Terlihat dari data diatas, produktivitas tebu tahun 1999 saat itu reratanya 47 ton/ha, hablur 3.11 ton/ha, bahkan setahun sebelumnya  hanya 1.87 ton hablur/ha. Sangat rendah dan tentu saja akan merugi. PG ini akan memperoleh laba jika produktivitasnya minimal 70 ton tebu/ha, tapi sasaran ditetapkan 80 ton tebu/ha, sehingga produktivitas hablurnya dapat mencapai minimal 5.6 ton. Prosentasi jam berhenti pabrik (Down time & Breakdown) jauh diatas norma, artinya banyak masalah juga disini. (norma 5%, realisasinya belasan % sampai 45 %. Ini masalah pokok yang harus dihadapi.

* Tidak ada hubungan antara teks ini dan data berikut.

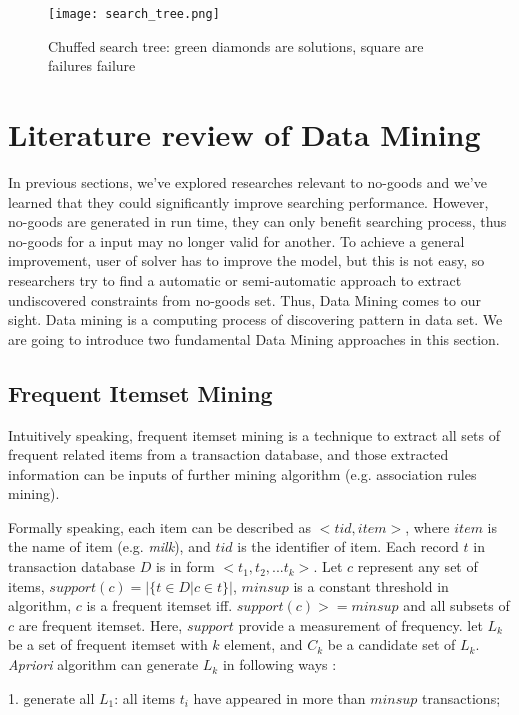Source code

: \documentclass{article}
\begin{document}
\begin{figure}
    \centering
    \texttt{[image: search\_tree.png]}
    \caption{Chuffed search tree: green diamonds are solutions, square are failures failure\cite{shishmarev2016learning}}
    \label{fig:stree}
\end{figure}

\section{Literature review of Data Mining} \label{dm}
In previous sections, we've explored researches relevant to no-goods and we've learned that they could significantly improve searching performance. However, no-goods are generated in run time, they can only benefit searching process, thus  no-goods for a input may no longer valid for another. To achieve a general improvement, user of solver has to improve the model, but this is not easy, so researchers try to find a automatic or semi-automatic approach to extract undiscovered constraints from no-goods set. Thus, Data Mining comes to our sight. Data mining is a computing process of discovering pattern in data set. We are going to introduce two fundamental Data Mining approaches in this section.

\subsection{Frequent Itemset Mining}

Intuitively speaking, frequent itemset mining is a technique to extract all sets of frequent related items from a transaction database, and those extracted information can be inputs of further mining algorithm (e.g. association rules mining). 

Formally speaking, each item can be described as $<tid, item>$, where $item$ is the name of item (e.g. \textit{milk}), and $tid$ is the identifier of item. Each record $t$ in transaction database $D$ is in form $<t_1, t_2, ... t_k>$. Let $c$ represent any set of items, $support(c) = |\{t \in D | c \in t\}|$, $minsup$ is a constant threshold in algorithm, $c$ is a frequent itemset iff. $support(c) >= minsup$ and all subsets of $c$ are frequent itemset. Here, $support$ provide a measurement of frequency. let $L_k$ be a set of  frequent itemset with $k$ element, and $C_k$ be a candidate set of $L_k$. \textit{Apriori} algorithm can generate $L_k$ in following ways \cite{agrawal1994fast}:

1. generate all $L_1$: all items $t_i$ have appeared in more than $minsup$ transactions;
\end{document}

Tidak pernah terpikir bahwa saya harus menjadi Administratur di PG Bunga Mayang yang budaya kerja dan organisasi nya berbeda dengan di Aneka Tanaman. Buat saya ni suatu kesempatan untuk membuktikan bahwa pabrik gula ini harus menguntungkan, sama saja dengan perkebunan lainnya, priorotas pertama adalah produksi, kedua produksi dan ke 3 tetap produksi juga. Lewat produksi ada uang yang mengalir dan mendapat laba.  Ada 4 permasalah utama untuk memperbaiki pabrik gula ini ke tingkat normal yakni :

1.     Masalah SDM, dimana para staf dan karyawannya sudah kehilangan etos kerja. Mereka merasa seperti tidak berdaya, karena telah terbiasa bekerja seperti ini. Ibarat tim sepakbola, merupakan the looser team, mental tim sedang berada pada tingkat terendah, tidak punya percaya diri, karena selalu gagal. Faktor ini sangat mengganggu, padahal kemampuan individual dapat dikatakan sangat baik.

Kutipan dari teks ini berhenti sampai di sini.